While we want the best for our children and will do whatever we can to give them what we believe will be the best for them, we actually are doing a disservice by enabling them. The best way to help our children is to teach them at a young age about money and the role it plays in their lives. As they learn and grow, it is our responsibility as parents to be mentors and supporters while they walk through their own financial obstacles.

Insular Cortex – Trauma Child

In the counseling profession the term inner child is sometimes used to describe a person’s emotional truth. A less common term is trauma child. This is used to describe the subconscious part of the brain that remembers all the emotional trauma a person has experienced, in an attempt to prevent the person from having to feel that emotional pain again.

While the inner child resides in the limbic system of the brain, the trauma child resides in the insular cortex. The insular cortex is also known as the insula and works between the cerebral cortex (conscious part of the brain) and the limbic system (emotional part of the brain).

Emotional trauma is created any time a person has a painful emotional experience and is unable to validate, work through, and let go of the feelings. Emotional trauma can be as small as being asked to stop crying or as large as receiving post-traumatic stress from narrowly escaping death. As long as the feelings and emotions are not worked through and resolved, they become emotional trauma and reside in the limbic system.

The insular cortex recognizes that the unresolved feelings are present in the limbic system and also has been taught in many different ways that the feelings are not to be looked at or let out. Everything that the insular cortex is taught is external and is learned from interacting with the world and other people. While many people indicate they taught themselves these behaviors, when a person is willing to go deep enough at an emotional level, the response of hiding one’s feelings is always taught by others, either directly or indirectly. Most of what has been learned and is stored in the insular cortex is taught in the first five years of a person’s life.

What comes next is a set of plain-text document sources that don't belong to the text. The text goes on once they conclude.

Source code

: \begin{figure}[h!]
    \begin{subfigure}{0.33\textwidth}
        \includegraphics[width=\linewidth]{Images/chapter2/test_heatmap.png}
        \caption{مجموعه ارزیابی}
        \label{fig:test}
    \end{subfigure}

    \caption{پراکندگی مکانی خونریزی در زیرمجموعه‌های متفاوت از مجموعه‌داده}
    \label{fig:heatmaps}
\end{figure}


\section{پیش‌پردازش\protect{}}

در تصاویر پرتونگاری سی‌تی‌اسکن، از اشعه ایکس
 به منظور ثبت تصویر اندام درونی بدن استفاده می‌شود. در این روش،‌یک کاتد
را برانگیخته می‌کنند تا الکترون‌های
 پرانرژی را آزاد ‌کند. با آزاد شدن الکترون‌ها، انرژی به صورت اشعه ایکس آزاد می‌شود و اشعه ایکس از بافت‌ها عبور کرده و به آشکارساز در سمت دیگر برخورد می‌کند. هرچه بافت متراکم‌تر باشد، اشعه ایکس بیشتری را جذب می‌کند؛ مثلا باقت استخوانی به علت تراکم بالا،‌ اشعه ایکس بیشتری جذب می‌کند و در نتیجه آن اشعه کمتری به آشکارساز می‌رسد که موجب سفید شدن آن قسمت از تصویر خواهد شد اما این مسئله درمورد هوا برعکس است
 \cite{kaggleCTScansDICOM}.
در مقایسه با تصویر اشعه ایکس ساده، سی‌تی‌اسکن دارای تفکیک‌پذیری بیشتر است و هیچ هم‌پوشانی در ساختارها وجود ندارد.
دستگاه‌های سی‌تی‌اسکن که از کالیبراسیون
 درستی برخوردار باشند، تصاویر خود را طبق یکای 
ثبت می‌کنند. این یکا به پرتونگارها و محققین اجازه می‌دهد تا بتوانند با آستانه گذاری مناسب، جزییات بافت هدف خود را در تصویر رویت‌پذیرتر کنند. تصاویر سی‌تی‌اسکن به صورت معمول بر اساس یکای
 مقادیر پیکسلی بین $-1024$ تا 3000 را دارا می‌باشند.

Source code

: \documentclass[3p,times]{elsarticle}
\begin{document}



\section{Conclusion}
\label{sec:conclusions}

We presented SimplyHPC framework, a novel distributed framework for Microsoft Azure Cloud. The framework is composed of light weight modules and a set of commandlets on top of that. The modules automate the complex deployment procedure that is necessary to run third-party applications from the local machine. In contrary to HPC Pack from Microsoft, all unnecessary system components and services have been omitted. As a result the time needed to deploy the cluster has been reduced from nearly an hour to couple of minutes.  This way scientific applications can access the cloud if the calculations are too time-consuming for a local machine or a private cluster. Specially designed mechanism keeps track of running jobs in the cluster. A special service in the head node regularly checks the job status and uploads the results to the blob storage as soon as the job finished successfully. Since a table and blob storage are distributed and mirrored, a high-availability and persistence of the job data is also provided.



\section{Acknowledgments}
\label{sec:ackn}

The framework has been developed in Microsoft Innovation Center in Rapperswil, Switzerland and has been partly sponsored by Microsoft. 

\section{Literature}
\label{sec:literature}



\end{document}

Because the insular cortex has been taught to hide feelings, when it recognizes the limbic system is attempting to work through a feeling, it quickly creates a counter-response it has learned to hide those feelings again. Initially, this learned response meant to hide the emotional pain created relief and comfort from the emotional stress. Eventually, though, it can create more stress and discomfort. This pattern is the foundation for an addiction, in which the insular cortex plays a major part.

Since the insular cortex’s job is to find and/or create comfort for the person and it has been taught to hide a person’s feelings, emotional stress and tension get created. This is where the trauma child resides. As feelings are able to be worked through, validated, honored, and released, the energy the trauma child holds is able to be released.